Friday, October 26, 2018

Autonomous Robot Evolution: first challenges

Just spent an exciting two days at the first 'all hands meeting' of our new EPSRC funded project: Autonomous Robot Evolution (ARE): from cradle to grave (read here for an introduction). There are eleven of us in total: 4 postdocs (one from each partner university), 2 PhD students, 1 technician, and the four seniors (co-investigators).


Much of the meeting was spent discussing the fundamental (and tough) questions of (1) how we design the genotype, and the mapping between genotype and phenotype, and (2) how exactly we will physically create the robots. 

Let me outline where we are going with these two questions.

1. Genotype-phenotype mapping. As I explained here most evolutionary robotics research has, to date, used a direct mapping approach, in which each parameter of a robot's genome specifies one feature of the real robot (phenotype). For the robot's controller those parameters might be the weights of the robot's artificial neural network, and for the robot's body they might each specify some physical characteristic of the body (such as the length of leg segments in the illustration here). Of course in biology the mapping is indirect; to put it very simply, the genome determines how an organism develops, rather than the organism itself. And because the expression of genes is affected by the environment in which the organism is developing, identical genotypes give rise to non-identical phenotypes (albeit very similar as with identical twins); this is called phenotypic plasticity.

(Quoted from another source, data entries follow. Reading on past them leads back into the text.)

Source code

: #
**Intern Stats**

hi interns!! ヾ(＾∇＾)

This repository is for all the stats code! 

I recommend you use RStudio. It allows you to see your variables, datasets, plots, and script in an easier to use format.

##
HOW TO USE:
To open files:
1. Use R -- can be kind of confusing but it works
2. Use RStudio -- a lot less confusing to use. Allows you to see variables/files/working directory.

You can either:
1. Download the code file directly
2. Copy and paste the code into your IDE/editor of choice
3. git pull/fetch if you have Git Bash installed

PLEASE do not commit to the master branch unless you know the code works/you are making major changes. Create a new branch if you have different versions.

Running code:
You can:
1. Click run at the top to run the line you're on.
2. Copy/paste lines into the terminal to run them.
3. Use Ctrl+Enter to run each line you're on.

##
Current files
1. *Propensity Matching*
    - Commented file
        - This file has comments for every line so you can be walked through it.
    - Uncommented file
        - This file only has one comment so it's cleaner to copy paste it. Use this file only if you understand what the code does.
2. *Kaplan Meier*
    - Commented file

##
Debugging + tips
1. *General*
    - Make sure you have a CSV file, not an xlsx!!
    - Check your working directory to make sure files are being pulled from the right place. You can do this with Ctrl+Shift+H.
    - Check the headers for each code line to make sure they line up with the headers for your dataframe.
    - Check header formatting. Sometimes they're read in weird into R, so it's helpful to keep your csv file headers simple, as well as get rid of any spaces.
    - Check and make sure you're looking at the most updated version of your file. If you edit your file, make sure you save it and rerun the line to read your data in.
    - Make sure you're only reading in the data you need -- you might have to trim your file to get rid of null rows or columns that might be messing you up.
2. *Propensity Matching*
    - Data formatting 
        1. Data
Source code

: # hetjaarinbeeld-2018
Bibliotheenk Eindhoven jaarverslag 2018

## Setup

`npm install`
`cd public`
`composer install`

Because we are looking for both biological plausibility and phenotypic plasticity in this project, we have decided on an indirect mapping from genotype to phenotype. Exactly how this will work is still to be figured out, but I feel sure the genotype will need to be split into two parts: one for the robot's controller and the other for its body, and I rather suspect the mapping will be different for those two parts.

2. How to create the robots. In ARE we will adopt the engineering approach 'in which the process is embodied but takes place in a kind of evolution factory'. Now, in theory we could evolve every part of a robot's hardware, listed below.


But in practice this would be impossible; evolving any one of these subsystems would be a research project in its own right, and we're not attempting to re-run the whole of evolution in this project. Instead we will be designing and fabricating discrete modules for sensing, signalling, actuation and control, that we call 'organs'. So what will we actually evolve? It will be:
  • the number, type and position of sensing, signalling and actuation subsystems, and
  • the 3D shape of the robot’s physical structure or chassis.
At this point you're probably thinking: hang on a minute - if you're designing the organs then what's left to evolve? It's a fair question, but in fact evolution will still have huge freedom to choose which and how many organs and where to position them in the body. And when we bear in mind that we will be co-evolving the robot's controller then the space of all possible phenotypes is vast. Of course we may need to introduce some constraints: for instance that there must be at least one controller. But in general we want as few constraints as possible so that evolution is free to explore the phenotypic space to find the best robots, bearing in mind that we will be breeding robots to be able to operate in challenging environments.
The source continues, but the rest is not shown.